1) We will use interchangeably the words errors and uncertainties.

2) Error analysis is the study and evaluation of uncertainty in measurement. No experiment, however carefully made, can be completely free of uncertainties. In the scientific world error refers to this inevitable uncertainty, they are not "mistakes" or "blunders" or "human errors". The best you can hope is to ensure that errors are as small as reasonably possible or needed, and to provide a good estimate of their magnitude.

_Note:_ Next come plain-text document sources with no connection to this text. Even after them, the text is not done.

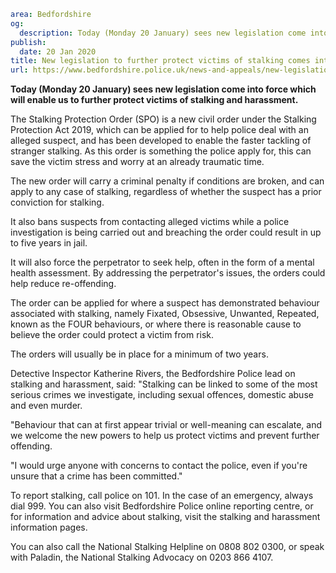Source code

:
 ```yaml
area: Bedfordshire
og:
  description: Today (Monday 20 January) sees new legislation come into force which will enable us to further protect victims of stalking and harassment.
publish:
  date: 20 Jan 2020
title: New legislation to further protect victims of stalking comes into force
url: https://www.bedfordshire.police.uk/news-and-appeals/new-legislation-victims-stalking-jan20
```

**Today (Monday 20 January) sees new legislation come into force which will enable us to further protect victims of stalking and harassment.**

The Stalking Protection Order (SPO) is a new civil order under the Stalking Protection Act 2019, which can be applied for to help police deal with an alleged suspect, and has been developed to enable the faster tackling of stranger stalking. As this order is something the police apply for, this can save the victim stress and worry at an already traumatic time.

The new order will carry a criminal penalty if conditions are broken, and can apply to any case of stalking, regardless of whether the suspect has a prior conviction for stalking.

It also bans suspects from contacting alleged victims while a police investigation is being carried out and breaching the order could result in up to five years in jail.

It will also force the perpetrator to seek help, often in the form of a mental health assessment. By addressing the perpetrator's issues, the orders could help reduce re-offending.

The order can be applied for where a suspect has demonstrated behaviour associated with stalking, namely Fixated, Obsessive, Unwanted, Repeated, known as the FOUR behaviours, or where there is reasonable cause to believe the order could protect a victim from risk.

The orders will usually be in place for a minimum of two years.

Detective Inspector Katherine Rivers, the Bedfordshire Police lead on stalking and harassment, said: "Stalking can be linked to some of the most serious crimes we investigate, including sexual offences, domestic abuse and even murder.

"Behaviour that can at first appear trivial or well-meaning can escalate, and we welcome the new powers to help us protect victims and prevent further offending.

"I would urge anyone with concerns to contact the police, even if you're unsure that a crime has been committed."

To report stalking, call police on 101. In the case of an emergency, always dial 999. You can also visit Bedfordshire Police online reporting centre, or for information and advice about stalking, visit the stalking and harassment information pages.

You can also call the National Stalking Helpline on 0808 802 0300, or speak with Paladin, the National Stalking Advocacy on 0203 866 4107.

3) Some uncertainties are associated to the quality of the instruments we use to measure (for instance what is the smallest reading we can discriminate), some to the actual definition of the quality being measured (for instance, a person's height), some to the actual technique we decide to use (temperature dependent, humidity dependent, history dependent, etc.).

4) Error and discrepancy are completely different concepts.

Error refers only to the uncertainty in our result, regardless of what the expected value (if there is one) is supposed to be.

Discrepancy quantifies by how much our results differ from some expected value. For instance if you determine in an experiment a value for gmeas = (9.5+/-0.1) m/s^2, you can calculate the discrepancy to the accepted value (lets say gacc=(9.79+/-0.01)m/s^2) and quantify it as a percent discrepancy:

D=[(gacc- gmeas)/gacc]* 100 = [(9.79-9.5)/9.79 ]* 100 = 3%

We would say our result is "within 3%" of the accepted value (which might be great or not depending on the context).

Notice that the uncertainties (0.1, 0.01 m/s^2) play no role in discrepancy calculations. The discrepancy may be significant or not (see below).

5) Other terms that we need to define are agreement or disagreement.

We say that two results (for instance two determinations of g using different methods, or one determination of g and its accepted value) are in agreement if there is significant overlap between the two ranges of values ( to for each case).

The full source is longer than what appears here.